» WHAT YOU HAVE TO DO: From the data underneath, reproduce exactly the stretch that begins at the line with "- [GitHub Issues](https://github.com/jsonify/noted/issues)" and ends after the line with "架构特定的目录 (即src/avr/somefile.h)随后找寻通用目录(即 src/generic/somefile.h)。".

** ENTRIES SHOWN follows **

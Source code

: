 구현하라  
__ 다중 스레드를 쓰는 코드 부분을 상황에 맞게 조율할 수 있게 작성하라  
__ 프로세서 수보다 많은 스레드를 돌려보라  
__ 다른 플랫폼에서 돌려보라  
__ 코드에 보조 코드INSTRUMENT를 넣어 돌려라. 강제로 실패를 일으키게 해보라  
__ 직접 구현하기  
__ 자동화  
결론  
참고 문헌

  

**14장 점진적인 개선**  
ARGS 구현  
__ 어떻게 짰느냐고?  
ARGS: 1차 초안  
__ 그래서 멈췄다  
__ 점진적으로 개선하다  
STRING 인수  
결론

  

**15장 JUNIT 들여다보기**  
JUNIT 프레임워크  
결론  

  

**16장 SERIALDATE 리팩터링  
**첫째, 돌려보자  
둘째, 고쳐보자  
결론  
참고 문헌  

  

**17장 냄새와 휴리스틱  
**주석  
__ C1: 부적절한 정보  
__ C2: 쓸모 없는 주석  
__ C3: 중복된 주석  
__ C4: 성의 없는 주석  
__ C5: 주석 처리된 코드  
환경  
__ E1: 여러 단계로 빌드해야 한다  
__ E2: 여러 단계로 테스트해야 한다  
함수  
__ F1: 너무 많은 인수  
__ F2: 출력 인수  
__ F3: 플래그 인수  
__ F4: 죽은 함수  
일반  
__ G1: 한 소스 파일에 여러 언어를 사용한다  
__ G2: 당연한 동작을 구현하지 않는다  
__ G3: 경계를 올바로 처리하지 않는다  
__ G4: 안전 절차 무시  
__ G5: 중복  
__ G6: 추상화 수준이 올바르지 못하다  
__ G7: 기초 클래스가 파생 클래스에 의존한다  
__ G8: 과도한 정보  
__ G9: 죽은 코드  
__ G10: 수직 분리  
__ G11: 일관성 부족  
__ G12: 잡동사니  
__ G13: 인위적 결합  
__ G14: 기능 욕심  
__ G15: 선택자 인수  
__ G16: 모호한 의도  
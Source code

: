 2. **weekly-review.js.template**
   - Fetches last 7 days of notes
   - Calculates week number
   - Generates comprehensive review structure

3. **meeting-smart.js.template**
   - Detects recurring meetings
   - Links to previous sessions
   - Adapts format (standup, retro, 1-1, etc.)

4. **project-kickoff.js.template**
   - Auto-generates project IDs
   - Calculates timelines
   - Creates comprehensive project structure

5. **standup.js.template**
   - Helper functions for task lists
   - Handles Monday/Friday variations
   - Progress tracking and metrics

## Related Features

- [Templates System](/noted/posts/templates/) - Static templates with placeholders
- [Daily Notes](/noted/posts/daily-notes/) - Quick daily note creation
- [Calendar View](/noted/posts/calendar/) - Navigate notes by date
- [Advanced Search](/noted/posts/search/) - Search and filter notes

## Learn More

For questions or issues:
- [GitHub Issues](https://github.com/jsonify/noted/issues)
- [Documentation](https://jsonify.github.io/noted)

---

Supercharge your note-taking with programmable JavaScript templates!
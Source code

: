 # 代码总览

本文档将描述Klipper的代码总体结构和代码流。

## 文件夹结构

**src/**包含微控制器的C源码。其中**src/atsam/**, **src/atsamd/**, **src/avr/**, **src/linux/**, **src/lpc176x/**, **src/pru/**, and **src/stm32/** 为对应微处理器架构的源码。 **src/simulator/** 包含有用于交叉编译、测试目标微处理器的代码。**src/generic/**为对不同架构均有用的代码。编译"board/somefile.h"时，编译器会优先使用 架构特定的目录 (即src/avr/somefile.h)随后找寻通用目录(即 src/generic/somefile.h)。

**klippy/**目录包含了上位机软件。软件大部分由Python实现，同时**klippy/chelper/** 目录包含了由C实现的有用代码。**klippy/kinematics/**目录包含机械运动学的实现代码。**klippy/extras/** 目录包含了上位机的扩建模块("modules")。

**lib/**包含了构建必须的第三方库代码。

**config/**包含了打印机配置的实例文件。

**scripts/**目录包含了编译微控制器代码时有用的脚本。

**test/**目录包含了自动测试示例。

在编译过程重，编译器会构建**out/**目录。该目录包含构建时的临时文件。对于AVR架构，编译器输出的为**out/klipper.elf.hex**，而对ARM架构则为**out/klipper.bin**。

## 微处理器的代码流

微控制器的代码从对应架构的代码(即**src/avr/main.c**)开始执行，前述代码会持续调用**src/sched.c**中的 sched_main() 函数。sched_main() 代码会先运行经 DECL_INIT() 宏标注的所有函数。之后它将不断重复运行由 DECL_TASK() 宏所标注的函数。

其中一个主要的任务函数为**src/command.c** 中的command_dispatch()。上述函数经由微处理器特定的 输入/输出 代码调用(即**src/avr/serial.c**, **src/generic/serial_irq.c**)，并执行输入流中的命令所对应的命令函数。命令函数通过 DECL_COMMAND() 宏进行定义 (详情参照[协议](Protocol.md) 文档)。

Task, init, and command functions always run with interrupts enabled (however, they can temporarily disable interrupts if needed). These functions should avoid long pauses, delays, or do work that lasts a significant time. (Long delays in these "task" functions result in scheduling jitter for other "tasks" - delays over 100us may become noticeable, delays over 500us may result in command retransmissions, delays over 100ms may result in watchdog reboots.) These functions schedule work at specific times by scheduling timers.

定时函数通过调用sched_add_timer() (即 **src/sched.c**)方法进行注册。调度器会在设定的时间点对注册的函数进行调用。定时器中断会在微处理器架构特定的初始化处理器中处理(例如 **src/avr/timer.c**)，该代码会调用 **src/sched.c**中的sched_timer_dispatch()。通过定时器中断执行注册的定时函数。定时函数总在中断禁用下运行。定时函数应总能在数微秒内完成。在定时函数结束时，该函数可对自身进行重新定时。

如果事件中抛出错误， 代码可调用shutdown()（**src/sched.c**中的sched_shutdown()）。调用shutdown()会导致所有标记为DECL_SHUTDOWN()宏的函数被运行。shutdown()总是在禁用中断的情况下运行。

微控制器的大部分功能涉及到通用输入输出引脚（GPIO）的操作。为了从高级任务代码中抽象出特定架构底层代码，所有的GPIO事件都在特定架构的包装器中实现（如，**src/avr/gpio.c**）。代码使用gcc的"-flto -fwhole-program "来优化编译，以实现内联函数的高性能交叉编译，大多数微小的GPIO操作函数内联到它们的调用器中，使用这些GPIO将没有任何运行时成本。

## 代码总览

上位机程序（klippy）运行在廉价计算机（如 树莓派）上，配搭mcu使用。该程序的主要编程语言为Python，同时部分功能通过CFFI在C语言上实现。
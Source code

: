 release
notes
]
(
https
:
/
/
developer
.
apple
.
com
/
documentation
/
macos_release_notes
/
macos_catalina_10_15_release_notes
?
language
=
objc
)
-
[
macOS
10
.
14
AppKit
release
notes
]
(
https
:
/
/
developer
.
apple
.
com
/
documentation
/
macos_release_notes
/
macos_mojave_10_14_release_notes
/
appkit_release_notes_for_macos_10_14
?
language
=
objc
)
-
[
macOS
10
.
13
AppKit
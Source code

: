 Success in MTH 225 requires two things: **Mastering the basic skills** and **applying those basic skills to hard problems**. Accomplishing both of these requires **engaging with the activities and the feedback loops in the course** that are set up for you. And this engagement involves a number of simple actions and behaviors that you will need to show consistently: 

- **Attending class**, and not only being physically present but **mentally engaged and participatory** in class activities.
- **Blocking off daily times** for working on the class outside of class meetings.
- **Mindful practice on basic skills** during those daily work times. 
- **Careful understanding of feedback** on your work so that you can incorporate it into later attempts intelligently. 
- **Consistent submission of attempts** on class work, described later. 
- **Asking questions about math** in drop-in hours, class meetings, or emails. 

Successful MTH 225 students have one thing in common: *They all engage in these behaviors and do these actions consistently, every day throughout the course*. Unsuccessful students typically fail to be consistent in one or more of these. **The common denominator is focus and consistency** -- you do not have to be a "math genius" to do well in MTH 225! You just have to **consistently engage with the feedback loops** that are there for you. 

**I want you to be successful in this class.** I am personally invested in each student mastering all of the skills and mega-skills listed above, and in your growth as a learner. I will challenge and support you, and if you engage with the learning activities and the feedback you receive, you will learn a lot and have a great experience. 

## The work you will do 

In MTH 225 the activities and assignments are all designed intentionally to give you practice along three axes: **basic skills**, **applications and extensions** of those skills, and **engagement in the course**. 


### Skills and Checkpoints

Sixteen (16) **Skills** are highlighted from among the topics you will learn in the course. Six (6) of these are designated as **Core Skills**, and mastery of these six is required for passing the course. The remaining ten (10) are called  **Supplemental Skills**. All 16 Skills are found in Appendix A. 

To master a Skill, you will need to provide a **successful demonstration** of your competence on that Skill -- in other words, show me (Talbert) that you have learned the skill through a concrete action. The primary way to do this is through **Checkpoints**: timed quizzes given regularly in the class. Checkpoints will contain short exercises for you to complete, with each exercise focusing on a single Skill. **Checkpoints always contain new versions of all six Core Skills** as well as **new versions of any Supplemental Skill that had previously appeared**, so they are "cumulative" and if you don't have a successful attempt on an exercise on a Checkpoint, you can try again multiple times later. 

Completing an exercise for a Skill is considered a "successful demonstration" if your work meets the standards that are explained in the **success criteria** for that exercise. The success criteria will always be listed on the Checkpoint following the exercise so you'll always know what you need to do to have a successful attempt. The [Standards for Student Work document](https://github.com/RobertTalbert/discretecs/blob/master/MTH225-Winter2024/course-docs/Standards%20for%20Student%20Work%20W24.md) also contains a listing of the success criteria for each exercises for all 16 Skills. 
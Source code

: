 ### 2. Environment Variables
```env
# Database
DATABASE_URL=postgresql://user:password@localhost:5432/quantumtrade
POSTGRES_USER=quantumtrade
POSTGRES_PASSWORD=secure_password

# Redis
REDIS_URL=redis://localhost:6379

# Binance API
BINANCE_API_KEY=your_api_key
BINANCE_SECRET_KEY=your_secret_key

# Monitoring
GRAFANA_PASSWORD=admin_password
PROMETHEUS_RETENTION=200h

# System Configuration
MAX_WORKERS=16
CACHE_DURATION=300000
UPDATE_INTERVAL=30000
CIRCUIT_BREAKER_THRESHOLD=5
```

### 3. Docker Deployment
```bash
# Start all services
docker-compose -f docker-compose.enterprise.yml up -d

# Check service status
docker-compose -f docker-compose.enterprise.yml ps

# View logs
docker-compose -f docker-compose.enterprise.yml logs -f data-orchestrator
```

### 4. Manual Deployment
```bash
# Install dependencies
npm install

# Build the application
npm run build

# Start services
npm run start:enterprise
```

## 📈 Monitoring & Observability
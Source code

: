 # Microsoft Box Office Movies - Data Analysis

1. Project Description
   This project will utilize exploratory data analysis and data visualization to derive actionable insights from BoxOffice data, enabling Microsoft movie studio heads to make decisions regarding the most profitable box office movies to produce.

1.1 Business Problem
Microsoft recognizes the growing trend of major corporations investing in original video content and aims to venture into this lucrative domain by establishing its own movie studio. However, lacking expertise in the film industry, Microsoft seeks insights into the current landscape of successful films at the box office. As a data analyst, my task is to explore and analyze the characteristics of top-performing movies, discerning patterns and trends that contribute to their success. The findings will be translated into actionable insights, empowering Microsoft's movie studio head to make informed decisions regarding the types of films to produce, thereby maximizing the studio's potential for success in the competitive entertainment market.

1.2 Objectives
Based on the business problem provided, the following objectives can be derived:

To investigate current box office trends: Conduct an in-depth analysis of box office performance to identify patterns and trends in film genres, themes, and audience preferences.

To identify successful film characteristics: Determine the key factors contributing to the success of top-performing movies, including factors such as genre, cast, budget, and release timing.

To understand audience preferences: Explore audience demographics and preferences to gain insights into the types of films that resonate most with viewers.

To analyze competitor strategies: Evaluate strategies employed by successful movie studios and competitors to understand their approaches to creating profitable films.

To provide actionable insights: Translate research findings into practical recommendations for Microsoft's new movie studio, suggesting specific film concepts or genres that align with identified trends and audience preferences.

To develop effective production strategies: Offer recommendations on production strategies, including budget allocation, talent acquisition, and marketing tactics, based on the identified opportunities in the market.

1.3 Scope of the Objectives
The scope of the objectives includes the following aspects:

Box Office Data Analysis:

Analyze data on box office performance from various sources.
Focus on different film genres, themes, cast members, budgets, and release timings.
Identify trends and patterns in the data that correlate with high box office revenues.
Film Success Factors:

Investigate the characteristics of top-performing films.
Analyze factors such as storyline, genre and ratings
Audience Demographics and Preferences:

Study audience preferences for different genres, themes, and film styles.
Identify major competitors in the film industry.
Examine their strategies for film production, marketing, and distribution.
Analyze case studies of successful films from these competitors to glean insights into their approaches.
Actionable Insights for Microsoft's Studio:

** End of ENTRIES SHOWN **

» RESULT OF THE EXERCISE:
- [GitHub Issues](https://github.com/jsonify/noted/issues)
- [Documentation](https://jsonify.github.io/noted)

---

Supercharge your note-taking with programmable JavaScript templates!
Source code

: # 代码总览

本文档将描述Klipper的代码总体结构和代码流。

## 文件夹结构

**src/**包含微控制器的C源码。其中**src/atsam/**, **src/atsamd/**, **src/avr/**, **src/linux/**, **src/lpc176x/**, **src/pru/**, and **src/stm32/** 为对应微处理器架构的源码。 **src/simulator/** 包含有用于交叉编译、测试目标微处理器的代码。**src/generic/**为对不同架构均有用的代码。编译"board/somefile.h"时，编译器会优先使用 架构特定的目录 (即src/avr/somefile.h)随后找寻通用目录(即 src/generic/somefile.h)。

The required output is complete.